Four states received grants in the first Cash & Counseling Demonstration and Evaluation, notes Ms. Doty, but one dropped out prior to implementation and returned the unspent funds to the Robert Wood Johnson Foundation.
"That state could not go forward because, operationally, local county agencies had a great deal of autonomous control over the organization and delivery of Medicaid-funded community-based long-term services and supports," explains Ms. Doty.
After several large counties announced they would not participate, other counties pulled out, says Ms. Doty, and the counties that still wanted to go forward didn't have enough potential clients to meet caseload requirements for the demonstration.
"We thought something like this might happen in some of the replication states, so we were quite concerned that we might lose two or three states," says Ms. Doty.
Many moving parts
Innovation in Medicaid-funded home and community-based care programs usually requires multiple state agencies to work together, according to Ms. Doty. This is because Medicaid agencies typically delegate operation responsibilities for these programs to state units on aging, state developmental disabilities agencies, or agencies that focus on services to younger adults with physical disabilities or specific kinds of injuries, such as traumatic brain or spinal cord injuries, she explains.
These agencies, in turn, often delegate to regional or county agencies and to private, non-profit organizations, such as area agencies on aging, says Ms. Doty.

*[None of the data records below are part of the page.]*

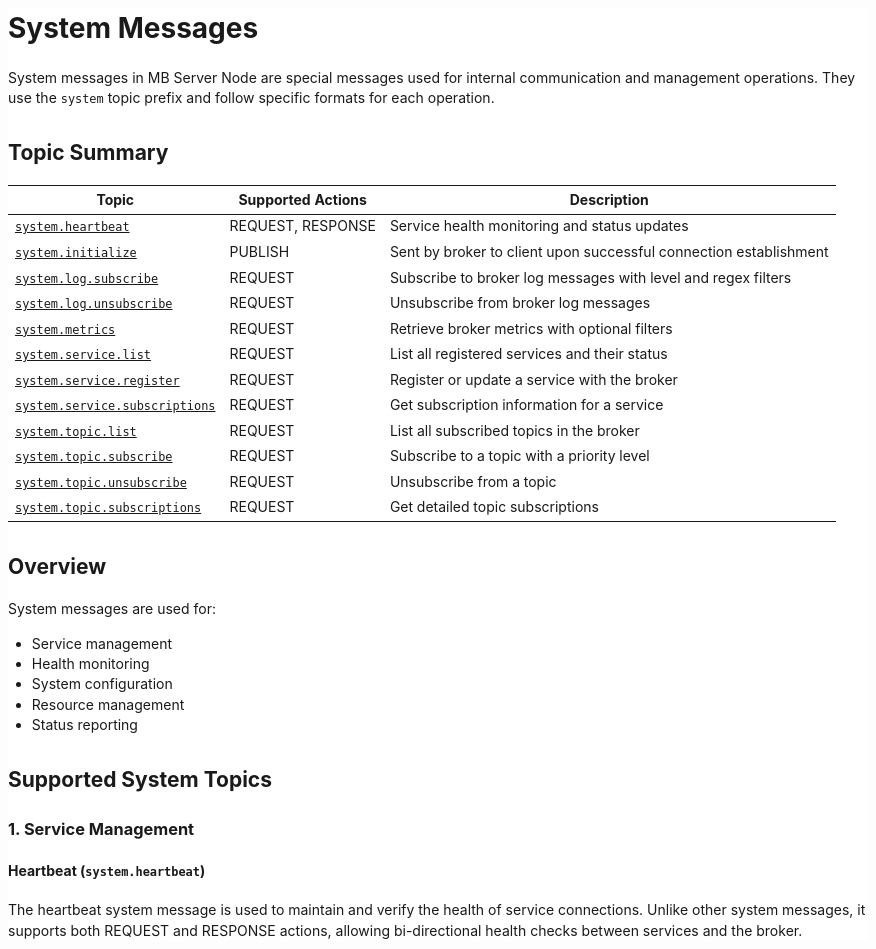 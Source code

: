 # System Messages

System messages in MB Server Node are special messages used for internal communication and management operations. They use the `system` topic prefix and follow specific formats for each operation.

## Topic Summary

| Topic                                                                               | Supported Actions | Description                                                       |
| ----------------------------------------------------------------------------------- | ----------------- | ----------------------------------------------------------------- |
| [`system.heartbeat`](#heartbeat-systemheartbeat)                                    | REQUEST, RESPONSE | Service health monitoring and status updates                      |
| [`system.initialize`](#initialize-systeminitialize)                                 | PUBLISH           | Sent by broker to client upon successful connection establishment |
| [`system.log.subscribe`](#log-subscribe-systemlogsubscribe)                         | REQUEST           | Subscribe to broker log messages with level and regex filters     |
| [`system.log.unsubscribe`](#log-unsubscribe-systemlogunsubscribe)                   | REQUEST           | Unsubscribe from broker log messages                              |
| [`system.metrics`](#metrics-systemmetrics)                                          | REQUEST           | Retrieve broker metrics with optional filters                     |
| [`system.service.list`](#list-services-systemservicelist)                           | REQUEST           | List all registered services and their status                     |
| [`system.service.register`](#service-registration-systemserviceregister)            | REQUEST           | Register or update a service with the broker                      |
| [`system.service.subscriptions`](#service-subscriptions-systemservicesubscriptions) | REQUEST           | Get subscription information for a service                        |
| [`system.topic.list`](#list-topics-systemtopiclist)                                 | REQUEST           | List all subscribed topics in the broker                          |
| [`system.topic.subscribe`](#subscribe-systemtopicsubscribe)                         | REQUEST           | Subscribe to a topic with a priority level                        |
| [`system.topic.unsubscribe`](#unsubscribe-systemtopicunsubscribe)                   | REQUEST           | Unsubscribe from a topic                                          |
| [`system.topic.subscriptions`](#topic-subscriptions-systemtopicsubscriptions)       | REQUEST           | Get detailed topic subscriptions                                  |

## Overview

System messages are used for:

- Service management
- Health monitoring
- System configuration
- Resource management
- Status reporting

## Supported System Topics

### 1. Service Management

#### Heartbeat (`system.heartbeat`)

The heartbeat system message is used to maintain and verify the health of service connections. Unlike other system messages, it supports both REQUEST and RESPONSE actions, allowing bi-directional health checks between services and the broker.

"In sum, there are many moving parts," says Ms. Doty. "That's even before taking into account the traditional services providers, such as home care agencies, adult day treatment centers, and so forth."
These traditional service providers are often for-profit entities that may fear losing business if Medicaid beneficiaries choose to self-direct their services and employ individual providers of aide services directly, adds Ms. Doty. Here are three trends in participant-directed care that Ms. Doty is seeing:
States are relaxing previous restrictions on family members becoming paid caregivers.
"The evidence in favor of relaxing restrictions goes beyond the positive findings associated with paying family caregivers in Cash & Counseling programs," according to Ms. Doty.
She refers to the findings of a July 2008 study, Analysis of the California In-Home Supportive Services Demonstration Program, sponsored by the Department of Health and Human Services' Office of the Assistant Secretary for Planning and Evaluation (ASPE).
Researchers compared outcomes program participants who employed non-relative personal care attendants or family members. "The study found positive results associated with employment of relatives, including employment of spouse and parents of minor children, as paid caregivers," says Ms. Doty.
States are continuing to add participant-directed services, primarily within their 1915(c) waiver home and community-based services programs.
Ms. Doty refers to the Washington, DC-based Westchester Consulting Group's 2001 inventory of Medicaid and other publicly-funded state-level programs offering self-directed services options, ASPE Consumer-Directed Support Service Program Inventory, which found 139 programs with an estimated 500,000 participants.
Managed care plans are including participant-directed services options.
"TennCare recently added Choices for Long-Term Care, which includes opportunities for self-direction," notes Ms. Doty.
1. Doty P, Mahoney KJ, Sciegaj M. New State Strategies to Meet Long-Term Care Needs. Health Affairs 2010;29(1):49-56.